WHAT NEEDS TO BE DONE →
Wherever the string "definition" appears in the listing, copy that line.

---------- DATA SUPPLIED ----------

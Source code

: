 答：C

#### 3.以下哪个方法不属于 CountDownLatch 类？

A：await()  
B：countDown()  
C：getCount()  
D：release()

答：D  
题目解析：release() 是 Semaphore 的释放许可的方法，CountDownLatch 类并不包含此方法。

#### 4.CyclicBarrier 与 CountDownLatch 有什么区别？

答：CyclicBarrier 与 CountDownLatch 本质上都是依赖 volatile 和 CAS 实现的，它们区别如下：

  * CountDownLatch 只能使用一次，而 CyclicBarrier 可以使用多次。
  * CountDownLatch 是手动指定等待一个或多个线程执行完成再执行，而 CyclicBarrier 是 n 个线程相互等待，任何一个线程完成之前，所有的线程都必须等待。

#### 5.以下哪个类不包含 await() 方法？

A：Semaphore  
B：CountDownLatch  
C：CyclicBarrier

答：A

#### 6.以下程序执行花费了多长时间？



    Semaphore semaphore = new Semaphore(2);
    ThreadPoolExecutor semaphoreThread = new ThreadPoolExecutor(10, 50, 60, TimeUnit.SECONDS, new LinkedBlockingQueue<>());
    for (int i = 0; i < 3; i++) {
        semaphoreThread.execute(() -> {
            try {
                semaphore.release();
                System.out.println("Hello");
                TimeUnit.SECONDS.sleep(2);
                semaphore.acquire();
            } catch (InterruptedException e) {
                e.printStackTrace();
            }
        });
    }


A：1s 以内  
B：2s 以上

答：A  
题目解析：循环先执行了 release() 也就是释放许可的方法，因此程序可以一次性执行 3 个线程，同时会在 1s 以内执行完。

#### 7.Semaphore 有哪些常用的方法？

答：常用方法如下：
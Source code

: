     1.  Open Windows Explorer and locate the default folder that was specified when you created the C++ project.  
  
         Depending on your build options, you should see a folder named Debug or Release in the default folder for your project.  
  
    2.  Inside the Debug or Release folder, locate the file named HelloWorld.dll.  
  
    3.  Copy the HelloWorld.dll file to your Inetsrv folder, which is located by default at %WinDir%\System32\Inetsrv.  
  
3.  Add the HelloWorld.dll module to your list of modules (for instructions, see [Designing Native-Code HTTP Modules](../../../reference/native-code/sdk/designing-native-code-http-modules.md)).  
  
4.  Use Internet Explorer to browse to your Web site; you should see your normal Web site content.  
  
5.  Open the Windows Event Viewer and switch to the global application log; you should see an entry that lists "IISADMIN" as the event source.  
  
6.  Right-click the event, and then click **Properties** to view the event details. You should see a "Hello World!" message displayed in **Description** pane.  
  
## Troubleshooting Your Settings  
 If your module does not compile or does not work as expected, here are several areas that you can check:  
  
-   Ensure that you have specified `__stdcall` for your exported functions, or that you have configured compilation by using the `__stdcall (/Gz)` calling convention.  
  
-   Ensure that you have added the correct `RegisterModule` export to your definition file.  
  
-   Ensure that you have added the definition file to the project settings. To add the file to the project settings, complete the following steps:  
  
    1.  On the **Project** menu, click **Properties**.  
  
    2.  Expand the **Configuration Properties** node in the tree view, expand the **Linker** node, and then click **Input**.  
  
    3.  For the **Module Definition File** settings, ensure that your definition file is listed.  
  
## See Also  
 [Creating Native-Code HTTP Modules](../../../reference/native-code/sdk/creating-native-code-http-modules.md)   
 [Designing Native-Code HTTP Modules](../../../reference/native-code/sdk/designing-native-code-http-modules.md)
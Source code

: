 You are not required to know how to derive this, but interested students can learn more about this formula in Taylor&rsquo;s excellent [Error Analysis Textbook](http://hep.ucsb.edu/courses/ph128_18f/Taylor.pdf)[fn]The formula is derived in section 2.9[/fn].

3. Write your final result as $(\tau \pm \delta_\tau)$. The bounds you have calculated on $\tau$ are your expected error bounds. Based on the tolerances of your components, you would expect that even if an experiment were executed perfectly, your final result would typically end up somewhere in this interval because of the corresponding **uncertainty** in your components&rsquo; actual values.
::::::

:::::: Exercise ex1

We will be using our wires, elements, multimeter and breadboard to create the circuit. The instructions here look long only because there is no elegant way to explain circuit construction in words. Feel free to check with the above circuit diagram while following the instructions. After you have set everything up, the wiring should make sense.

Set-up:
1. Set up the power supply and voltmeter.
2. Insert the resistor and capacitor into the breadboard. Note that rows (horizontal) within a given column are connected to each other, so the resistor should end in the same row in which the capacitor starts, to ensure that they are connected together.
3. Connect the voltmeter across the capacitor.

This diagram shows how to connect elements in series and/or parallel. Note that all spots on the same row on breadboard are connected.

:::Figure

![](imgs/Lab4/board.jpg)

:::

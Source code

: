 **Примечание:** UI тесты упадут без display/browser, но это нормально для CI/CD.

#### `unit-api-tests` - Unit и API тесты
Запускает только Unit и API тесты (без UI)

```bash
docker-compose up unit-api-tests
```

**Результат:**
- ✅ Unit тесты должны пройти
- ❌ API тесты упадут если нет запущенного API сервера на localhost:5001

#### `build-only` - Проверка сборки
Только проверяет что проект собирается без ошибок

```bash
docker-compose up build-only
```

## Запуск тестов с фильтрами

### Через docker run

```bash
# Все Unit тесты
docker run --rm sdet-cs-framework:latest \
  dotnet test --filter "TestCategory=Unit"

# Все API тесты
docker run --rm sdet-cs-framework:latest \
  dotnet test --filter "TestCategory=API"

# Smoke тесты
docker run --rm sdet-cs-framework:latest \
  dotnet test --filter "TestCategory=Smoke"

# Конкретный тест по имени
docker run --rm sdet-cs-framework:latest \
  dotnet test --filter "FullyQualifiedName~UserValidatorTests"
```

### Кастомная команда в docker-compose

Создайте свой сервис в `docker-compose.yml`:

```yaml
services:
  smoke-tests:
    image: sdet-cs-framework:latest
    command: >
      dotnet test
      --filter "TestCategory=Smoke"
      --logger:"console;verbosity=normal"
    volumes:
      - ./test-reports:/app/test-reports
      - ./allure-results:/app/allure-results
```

----------

YOUR SOLUTION →
-   Ensure that you have added the correct `RegisterModule` export to your definition file.  
-   Ensure that you have added the definition file to the project settings. To add the file to the project settings, complete the following steps:  
    3.  For the **Module Definition File** settings, ensure that your definition file is listed.  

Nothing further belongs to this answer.